:: YOUR INSTRUCTIONS ::
Output, without any change, the listing below from its opening line up to and including the line with "# On Modelling".

:: INFORMATION ::
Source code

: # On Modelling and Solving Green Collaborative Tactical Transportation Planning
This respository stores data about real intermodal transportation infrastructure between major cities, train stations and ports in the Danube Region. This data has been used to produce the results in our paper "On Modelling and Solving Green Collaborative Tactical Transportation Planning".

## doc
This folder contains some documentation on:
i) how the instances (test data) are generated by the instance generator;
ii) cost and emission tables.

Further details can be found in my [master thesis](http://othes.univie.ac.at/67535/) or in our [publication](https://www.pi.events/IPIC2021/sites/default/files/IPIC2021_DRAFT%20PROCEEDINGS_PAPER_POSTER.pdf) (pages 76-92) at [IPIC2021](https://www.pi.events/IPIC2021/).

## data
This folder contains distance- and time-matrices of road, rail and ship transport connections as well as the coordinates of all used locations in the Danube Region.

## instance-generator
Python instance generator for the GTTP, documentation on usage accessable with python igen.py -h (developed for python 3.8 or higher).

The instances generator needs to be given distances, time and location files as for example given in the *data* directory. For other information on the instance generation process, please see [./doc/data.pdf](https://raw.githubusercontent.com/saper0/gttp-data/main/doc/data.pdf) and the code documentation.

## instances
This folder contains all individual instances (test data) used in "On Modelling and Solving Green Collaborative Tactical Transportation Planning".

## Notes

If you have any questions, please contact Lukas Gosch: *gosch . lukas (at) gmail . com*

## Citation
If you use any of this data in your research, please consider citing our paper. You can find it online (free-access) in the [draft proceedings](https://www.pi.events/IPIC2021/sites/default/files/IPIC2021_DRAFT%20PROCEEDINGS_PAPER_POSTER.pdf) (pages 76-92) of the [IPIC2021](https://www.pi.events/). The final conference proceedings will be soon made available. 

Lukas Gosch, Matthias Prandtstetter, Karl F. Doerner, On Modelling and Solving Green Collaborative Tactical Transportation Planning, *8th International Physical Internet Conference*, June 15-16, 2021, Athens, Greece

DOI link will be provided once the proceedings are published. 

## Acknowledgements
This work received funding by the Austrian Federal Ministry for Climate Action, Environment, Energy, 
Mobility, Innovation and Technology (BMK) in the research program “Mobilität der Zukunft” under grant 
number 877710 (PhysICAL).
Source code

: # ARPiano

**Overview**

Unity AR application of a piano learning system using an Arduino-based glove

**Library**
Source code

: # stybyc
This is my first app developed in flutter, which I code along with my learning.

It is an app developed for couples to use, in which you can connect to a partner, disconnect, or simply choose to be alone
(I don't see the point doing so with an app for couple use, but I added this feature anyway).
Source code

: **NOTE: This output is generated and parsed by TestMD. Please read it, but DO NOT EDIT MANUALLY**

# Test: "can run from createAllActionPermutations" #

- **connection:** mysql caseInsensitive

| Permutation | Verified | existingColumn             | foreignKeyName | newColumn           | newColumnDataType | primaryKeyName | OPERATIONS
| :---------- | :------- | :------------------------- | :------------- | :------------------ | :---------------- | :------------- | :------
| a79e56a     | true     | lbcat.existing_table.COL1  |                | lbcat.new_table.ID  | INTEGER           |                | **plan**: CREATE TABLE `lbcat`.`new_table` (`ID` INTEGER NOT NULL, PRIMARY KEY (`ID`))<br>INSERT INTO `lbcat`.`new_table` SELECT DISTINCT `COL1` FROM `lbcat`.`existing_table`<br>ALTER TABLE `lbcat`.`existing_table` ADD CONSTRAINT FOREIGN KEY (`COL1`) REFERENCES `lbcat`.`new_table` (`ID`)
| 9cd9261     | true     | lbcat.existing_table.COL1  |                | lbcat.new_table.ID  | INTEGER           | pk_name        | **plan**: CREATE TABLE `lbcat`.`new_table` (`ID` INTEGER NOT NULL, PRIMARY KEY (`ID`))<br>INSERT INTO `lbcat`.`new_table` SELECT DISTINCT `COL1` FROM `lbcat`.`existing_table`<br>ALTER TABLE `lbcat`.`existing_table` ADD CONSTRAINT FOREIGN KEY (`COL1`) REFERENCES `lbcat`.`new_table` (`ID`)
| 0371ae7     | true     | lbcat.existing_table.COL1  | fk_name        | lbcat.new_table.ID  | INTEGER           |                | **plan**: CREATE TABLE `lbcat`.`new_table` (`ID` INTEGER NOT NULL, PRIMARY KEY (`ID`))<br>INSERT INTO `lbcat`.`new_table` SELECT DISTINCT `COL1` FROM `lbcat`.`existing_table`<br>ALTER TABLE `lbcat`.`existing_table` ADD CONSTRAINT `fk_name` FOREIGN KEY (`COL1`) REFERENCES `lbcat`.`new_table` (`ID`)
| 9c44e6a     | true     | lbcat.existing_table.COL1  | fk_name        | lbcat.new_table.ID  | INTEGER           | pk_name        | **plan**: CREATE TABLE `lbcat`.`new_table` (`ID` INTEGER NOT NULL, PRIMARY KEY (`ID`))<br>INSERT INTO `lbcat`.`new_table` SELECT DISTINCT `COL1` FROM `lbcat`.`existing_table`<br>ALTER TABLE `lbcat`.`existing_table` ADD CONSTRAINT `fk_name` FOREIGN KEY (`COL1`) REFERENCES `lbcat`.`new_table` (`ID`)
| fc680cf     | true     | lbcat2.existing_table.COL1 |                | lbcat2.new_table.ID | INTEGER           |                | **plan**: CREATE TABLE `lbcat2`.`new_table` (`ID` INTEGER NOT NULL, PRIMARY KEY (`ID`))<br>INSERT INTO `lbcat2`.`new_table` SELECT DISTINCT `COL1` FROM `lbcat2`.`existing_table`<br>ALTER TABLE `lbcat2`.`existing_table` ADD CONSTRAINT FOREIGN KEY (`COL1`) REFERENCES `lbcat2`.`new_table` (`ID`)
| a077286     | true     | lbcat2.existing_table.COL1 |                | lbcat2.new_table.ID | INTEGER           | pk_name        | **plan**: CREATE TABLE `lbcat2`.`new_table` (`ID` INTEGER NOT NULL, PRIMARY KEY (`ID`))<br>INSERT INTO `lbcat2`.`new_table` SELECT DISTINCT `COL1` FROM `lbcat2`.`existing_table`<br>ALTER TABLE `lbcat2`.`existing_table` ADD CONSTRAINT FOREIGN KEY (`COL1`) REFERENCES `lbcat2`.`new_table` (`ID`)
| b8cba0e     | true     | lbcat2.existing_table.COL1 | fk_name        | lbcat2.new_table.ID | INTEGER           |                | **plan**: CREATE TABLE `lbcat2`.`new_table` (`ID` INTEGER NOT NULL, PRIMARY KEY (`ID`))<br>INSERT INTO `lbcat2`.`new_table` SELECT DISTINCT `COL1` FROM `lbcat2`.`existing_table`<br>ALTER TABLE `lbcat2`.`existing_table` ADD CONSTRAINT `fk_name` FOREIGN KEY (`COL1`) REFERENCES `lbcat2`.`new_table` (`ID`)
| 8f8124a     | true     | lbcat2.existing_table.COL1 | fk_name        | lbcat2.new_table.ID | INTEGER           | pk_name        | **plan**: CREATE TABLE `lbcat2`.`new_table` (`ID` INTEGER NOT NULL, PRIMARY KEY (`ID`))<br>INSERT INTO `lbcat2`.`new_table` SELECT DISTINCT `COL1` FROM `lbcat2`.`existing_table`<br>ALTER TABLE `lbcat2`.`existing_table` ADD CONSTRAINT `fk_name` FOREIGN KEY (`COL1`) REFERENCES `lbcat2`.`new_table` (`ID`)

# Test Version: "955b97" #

:: PROBLEM SOLUTION ::
Source code

: # On Modelling and Solving Green Collaborative Tactical Transportation Planning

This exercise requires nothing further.